YOUR OBJECTIVE: All entries below are to be returned exactly, with pictures left out.

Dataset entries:

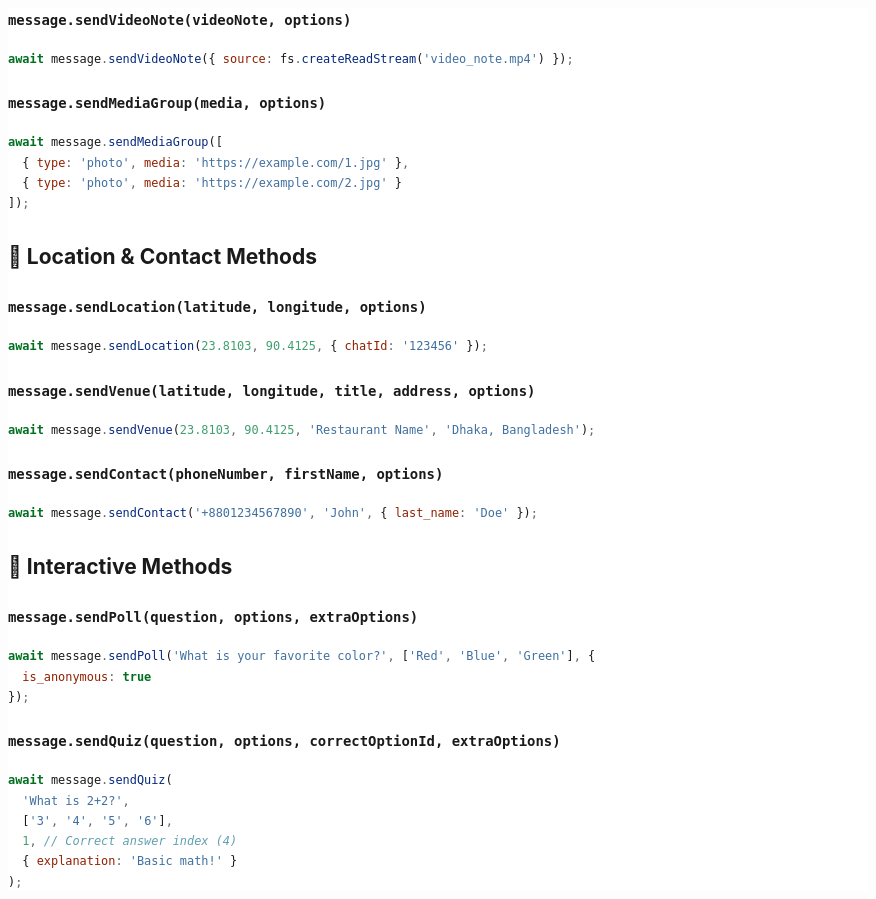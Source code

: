 ### `message.sendVideoNote(videoNote, options)`
```javascript
await message.sendVideoNote({ source: fs.createReadStream('video_note.mp4') });
```

### `message.sendMediaGroup(media, options)`
```javascript
await message.sendMediaGroup([
  { type: 'photo', media: 'https://example.com/1.jpg' },
  { type: 'photo', media: 'https://example.com/2.jpg' }
]);
```

## 📍 Location & Contact Methods

### `message.sendLocation(latitude, longitude, options)`
```javascript
await message.sendLocation(23.8103, 90.4125, { chatId: '123456' });
```

### `message.sendVenue(latitude, longitude, title, address, options)`
```javascript
await message.sendVenue(23.8103, 90.4125, 'Restaurant Name', 'Dhaka, Bangladesh');
```

### `message.sendContact(phoneNumber, firstName, options)`
```javascript
await message.sendContact('+8801234567890', 'John', { last_name: 'Doe' });
```

## 🎲 Interactive Methods

### `message.sendPoll(question, options, extraOptions)`
```javascript
await message.sendPoll('What is your favorite color?', ['Red', 'Blue', 'Green'], {
  is_anonymous: true
});
```

### `message.sendQuiz(question, options, correctOptionId, extraOptions)`
```javascript
await message.sendQuiz(
  'What is 2+2?',
  ['3', '4', '5', '6'],
  1, // Correct answer index (4)
  { explanation: 'Basic math!' }
);
```
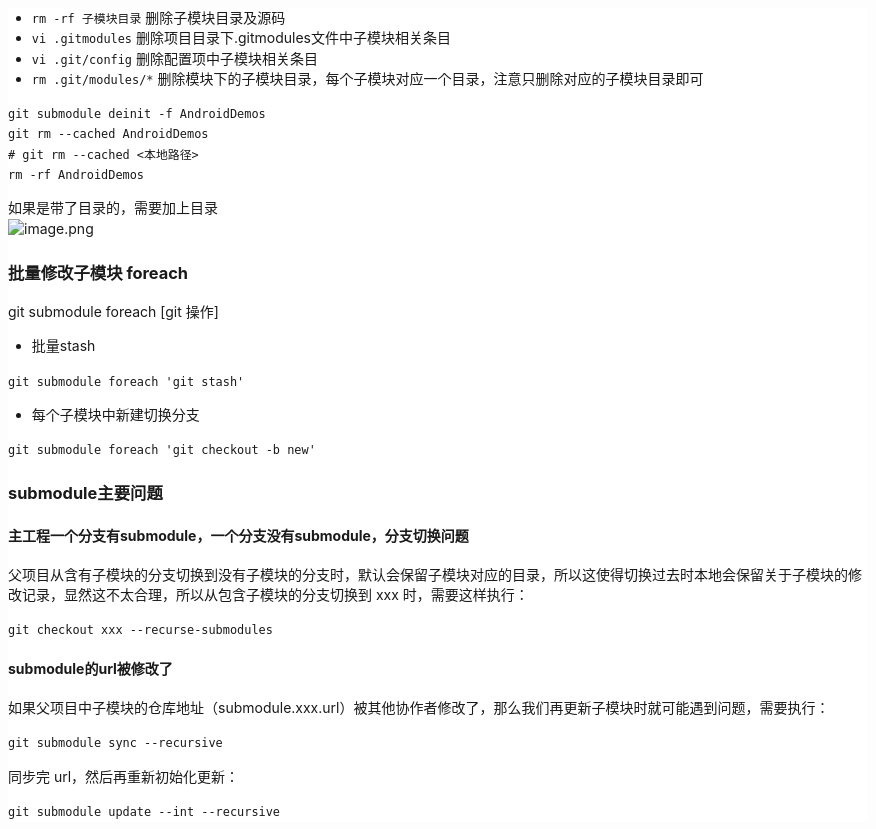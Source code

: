 - `rm -rf 子模块目录` 删除子模块目录及源码
- `vi .gitmodules` 删除项目目录下.gitmodules文件中子模块相关条目
- `vi .git/config` 删除配置项中子模块相关条目
- `rm .git/modules/*` 删除模块下的子模块目录，每个子模块对应一个目录，注意只删除对应的子模块目录即可

```git
git submodule deinit -f AndroidDemos
git rm --cached AndroidDemos
# git rm --cached <本地路径>
rm -rf AndroidDemos
```

如果是带了目录的，需要加上目录<br>![image.png](https://cdn.nlark.com/yuque/0/2023/png/694278/1701658577768-123c157a-6ebf-4cd3-b67d-c70ba7a2d0a0.png#averageHue=%23353533&clientId=u7042df73-bd85-4&from=paste&height=73&id=u4d35ea04&originHeight=146&originWidth=1828&originalType=binary&ratio=2&rotation=0&showTitle=false&size=48250&status=done&style=stroke&taskId=u5fc51ecc-3af5-4b41-ab23-24303b86ec6&title=&width=914)

### 批量修改子模块 foreach

git submodule foreach [git 操作]

- 批量stash

```shell
git submodule foreach 'git stash'
```

- 每个子模块中新建切换分支

```shell
git submodule foreach 'git checkout -b new'
```

### submodule主要问题

#### 主工程一个分支有submodule，一个分支没有submodule，分支切换问题

父项目从含有子模块的分支切换到没有子模块的分支时，默认会保留子模块对应的目录，所以这使得切换过去时本地会保留关于子模块的修改记录，显然这不太合理，所以从包含子模块的分支切换到 xxx 时，需要这样执行：

```shell
git checkout xxx --recurse-submodules
```

#### submodule的url被修改了

如果父项目中子模块的仓库地址（submodule.xxx.url）被其他协作者修改了，那么我们再更新子模块时就可能遇到问题，需要执行：

```shell
git submodule sync --recursive
```

同步完 url，然后再重新初始化更新：

```shell
git submodule update --int --recursive
```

ANSWER SPACE:
Source code

: ### `message.sendVideoNote(videoNote, options)`
```javascript
await message.sendVideoNote({ source: fs.createReadStream('video_note.mp4') });
```

### `message.sendMediaGroup(media, options)`
```javascript
await message.sendMediaGroup([
  { type: 'photo', media: 'https://example.com/1.jpg' },
  { type: 'photo', media: 'https://example.com/2.jpg' }
]);
```

## 📍 Location & Contact Methods

### `message.sendLocation(latitude, longitude, options)`
```javascript
await message.sendLocation(23.8103, 90.4125, { chatId: '123456' });
```

### `message.sendVenue(latitude, longitude, title, address, options)`
```javascript
await message.sendVenue(23.8103, 90.4125, 'Restaurant Name', 'Dhaka, Bangladesh');
```

### `message.sendContact(phoneNumber, firstName, options)`
```javascript
await message.sendContact('+8801234567890', 'John', { last_name: 'Doe' });
```

## 🎲 Interactive Methods

### `message.sendPoll(question, options, extraOptions)`
```javascript
await message.sendPoll('What is your favorite color?', ['Red', 'Blue', 'Green'], {
  is_anonymous: true
});
```

### `message.sendQuiz(question, options, correctOptionId, extraOptions)`
```javascript
await message.sendQuiz(
  'What is 2+2?',
  ['3', '4', '5', '6'],
  1, // Correct answer index (4)
  { explanation: 'Basic math!' }
);
```
Source code

: - `rm -rf 子模块目录` 删除子模块目录及源码
- `vi .gitmodules` 删除项目目录下.gitmodules文件中子模块相关条目
- `vi .git/config` 删除配置项中子模块相关条目
- `rm .git/modules/*` 删除模块下的子模块目录，每个子模块对应一个目录，注意只删除对应的子模块目录即可

```git
git submodule deinit -f AndroidDemos
git rm --cached AndroidDemos
# git rm --cached <本地路径>
rm -rf AndroidDemos
```

如果是带了目录的，需要加上目录<br>![image.png](https://cdn.nlark.com/yuque/0/2023/png/694278/1701658577768-123c157a-6ebf-4cd3-b67d-c70ba7a2d0a0.png#averageHue=%23353533&clientId=u7042df73-bd85-4&from=paste&height=73&id=u4d35ea04&originHeight=146&originWidth=1828&originalType=binary&ratio=2&rotation=0&showTitle=false&size=48250&status=done&style=stroke&taskId=u5fc51ecc-3af5-4b41-ab23-24303b86ec6&title=&width=914)

### 批量修改子模块 foreach

git submodule foreach [git 操作]

- 批量stash

```shell
git submodule foreach 'git stash'
```

- 每个子模块中新建切换分支

```shell
git submodule foreach 'git checkout -b new'
```

### submodule主要问题

#### 主工程一个分支有submodule，一个分支没有submodule，分支切换问题

父项目从含有子模块的分支切换到没有子模块的分支时，默认会保留子模块对应的目录，所以这使得切换过去时本地会保留关于子模块的修改记录，显然这不太合理，所以从包含子模块的分支切换到 xxx 时，需要这样执行：

```shell
git checkout xxx --recurse-submodules
```

#### submodule的url被修改了

如果父项目中子模块的仓库地址（submodule.xxx.url）被其他协作者修改了，那么我们再更新子模块时就可能遇到问题，需要执行：

```shell
git submodule sync --recursive
```

同步完 url，然后再重新初始化更新：

```shell
git submodule update --int --recursive
```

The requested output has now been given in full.